Another sign of a previously moribund oil demand going back to pre-financial recession levels was the close to 20 million barrels a day in October. This had not been seen in the U.S. for the past five years. Such demand reflected a three percent growth level, not experienced on a month-to-month basis since August 2011.
When including oil derivatives, such as gasoline, heating oil, jet fuel, diesel, etc., it’s becoming apparent that this leading fossil fuel is unexpectedly flexing its muscles.
This is occurring despite technological energy usage advances, and the inching up of solar, ethanol, and the greater use of natural gas, especially in the generation of electric power.
This expanding phenomenon is one reason that the pace of both West Texas Intermediate (light domestic crude) and worldwide Brent crude costs have stayed at price levels nearing the “bubble stage,” not experienced since the price crash that brought record prices down to less than one half in mid-2009, after reaching unprecedented peaks in July 2008.
These statistics should give ample fodder to support the current expansion levels of “fracking” shale development.
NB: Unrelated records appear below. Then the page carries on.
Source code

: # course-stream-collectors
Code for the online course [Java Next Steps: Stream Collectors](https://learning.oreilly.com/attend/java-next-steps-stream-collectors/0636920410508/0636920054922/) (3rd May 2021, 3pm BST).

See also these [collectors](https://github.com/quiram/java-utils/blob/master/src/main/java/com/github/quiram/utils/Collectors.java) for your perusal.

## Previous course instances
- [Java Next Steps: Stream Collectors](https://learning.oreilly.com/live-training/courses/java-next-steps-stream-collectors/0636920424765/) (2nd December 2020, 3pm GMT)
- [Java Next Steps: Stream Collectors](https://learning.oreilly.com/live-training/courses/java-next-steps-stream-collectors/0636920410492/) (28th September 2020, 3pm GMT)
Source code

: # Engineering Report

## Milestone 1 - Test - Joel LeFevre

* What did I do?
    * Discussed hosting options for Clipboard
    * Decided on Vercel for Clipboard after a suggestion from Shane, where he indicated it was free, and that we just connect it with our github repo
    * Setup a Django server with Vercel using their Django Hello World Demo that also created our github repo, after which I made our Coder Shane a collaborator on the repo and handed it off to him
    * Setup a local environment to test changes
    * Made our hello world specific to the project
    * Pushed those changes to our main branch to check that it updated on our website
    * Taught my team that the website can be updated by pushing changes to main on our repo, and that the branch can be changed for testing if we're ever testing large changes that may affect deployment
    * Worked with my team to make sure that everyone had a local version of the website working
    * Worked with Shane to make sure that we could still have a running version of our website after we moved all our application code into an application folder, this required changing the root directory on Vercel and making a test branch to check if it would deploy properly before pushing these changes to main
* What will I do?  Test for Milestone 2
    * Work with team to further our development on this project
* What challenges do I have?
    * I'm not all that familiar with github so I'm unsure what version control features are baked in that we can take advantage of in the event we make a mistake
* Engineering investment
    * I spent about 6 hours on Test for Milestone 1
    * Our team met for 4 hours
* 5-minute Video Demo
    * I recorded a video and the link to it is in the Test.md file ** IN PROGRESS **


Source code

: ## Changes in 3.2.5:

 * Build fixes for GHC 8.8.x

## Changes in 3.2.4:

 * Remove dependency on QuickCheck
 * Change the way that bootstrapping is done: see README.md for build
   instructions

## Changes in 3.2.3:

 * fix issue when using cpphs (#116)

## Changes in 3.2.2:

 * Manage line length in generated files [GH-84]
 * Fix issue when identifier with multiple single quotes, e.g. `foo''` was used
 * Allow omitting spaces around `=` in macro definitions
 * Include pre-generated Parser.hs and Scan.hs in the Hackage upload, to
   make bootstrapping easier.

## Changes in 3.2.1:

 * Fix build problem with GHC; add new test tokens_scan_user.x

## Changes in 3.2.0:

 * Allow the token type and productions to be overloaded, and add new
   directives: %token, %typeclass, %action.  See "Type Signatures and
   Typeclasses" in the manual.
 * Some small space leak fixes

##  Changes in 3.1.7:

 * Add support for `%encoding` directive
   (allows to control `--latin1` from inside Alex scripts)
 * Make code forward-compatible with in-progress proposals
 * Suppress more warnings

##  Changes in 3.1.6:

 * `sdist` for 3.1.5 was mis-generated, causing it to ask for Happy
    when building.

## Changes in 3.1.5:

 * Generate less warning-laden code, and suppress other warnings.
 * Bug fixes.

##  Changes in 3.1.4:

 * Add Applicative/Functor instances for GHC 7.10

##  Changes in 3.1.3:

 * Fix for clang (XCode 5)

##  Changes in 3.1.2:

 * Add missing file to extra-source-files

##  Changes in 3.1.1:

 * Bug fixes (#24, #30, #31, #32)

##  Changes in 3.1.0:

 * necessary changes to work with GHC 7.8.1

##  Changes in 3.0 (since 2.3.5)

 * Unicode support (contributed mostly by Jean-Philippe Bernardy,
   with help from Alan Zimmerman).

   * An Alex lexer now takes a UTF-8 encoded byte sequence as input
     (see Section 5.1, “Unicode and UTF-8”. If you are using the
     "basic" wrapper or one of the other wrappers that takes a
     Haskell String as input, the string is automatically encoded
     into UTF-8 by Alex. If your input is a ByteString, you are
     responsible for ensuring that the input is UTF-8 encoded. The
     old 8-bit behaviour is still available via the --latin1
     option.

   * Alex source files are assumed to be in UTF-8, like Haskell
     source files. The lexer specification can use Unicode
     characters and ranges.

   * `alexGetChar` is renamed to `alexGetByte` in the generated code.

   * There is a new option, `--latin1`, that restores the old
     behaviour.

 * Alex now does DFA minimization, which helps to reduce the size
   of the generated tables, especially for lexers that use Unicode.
This procedure has only excavated less than 10% of the potential now attributed to reserves which could be gained through total U.S. extraction of private shale and federal lands.
It also strongly adds to the advocacy of crude oil shipments abroad, currently stymied by a 1974 federal law, panicked by the Arab oil embargo at that time, while U.S. production was in sharp decline.
It’s no exaggeration to claim that maximum exports of oil, natural gas, and coal to an energy-hungry developing world could generate the revenues necessary to more than offset budget deficits. It would also bring down the U.S. Treasury debt— even as the current free-spending Administration and Congress make little effort to analyze the massive government expenditures. These indicate no end to the out-of-control spending spree, which is being indulged by America’s legislators and the indiscriminate executive order usage by the White House.